• PROBLEM STATEMENT
Examine each line of the data. Copy the line if it includes the word "with".

• DATA RECORDS
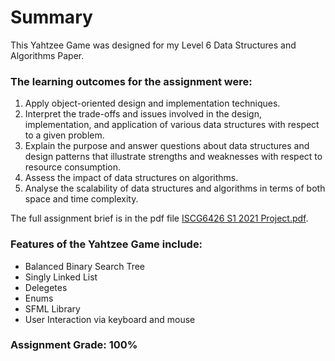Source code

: # Summary

This Yahtzee Game was designed for my Level 6 Data Structures and Algorithms Paper. 

### The learning outcomes for the assignment were:
1. Apply object-oriented design and implementation techniques.
2. Interpret the trade-offs and issues involved in the design, implementation, and application of various data structures with respect to a given problem.
3. Explain the purpose and answer questions about data structures and design patterns that illustrate strengths and weaknesses with respect to resource consumption.
4. Assess the impact of data structures on algorithms.
5. Analyse the scalability of data structures and algorithms in terms of both space and time complexity.

The full assignment brief is in the pdf file [ISCG6426 S1 2021 Project.pdf](https://github.com/karanina/Portfolio/blob/main/Level%206%20Data%20Structures%20and%20Algorithms/ISCG6426%20S1%202021%20Project.pdf).

### Features of the Yahtzee Game include:
+ Balanced Binary Search Tree
+ Singly Linked List
+ Delegetes
+ Enums
+ SFML Library
+ User Interaction via keyboard and mouse

### Assignment Grade: 100%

• RESPONSE BELOW
2. Interpret the trade-offs and issues involved in the design, implementation, and application of various data structures with respect to a given problem.
3. Explain the purpose and answer questions about data structures and design patterns that illustrate strengths and weaknesses with respect to resource consumption.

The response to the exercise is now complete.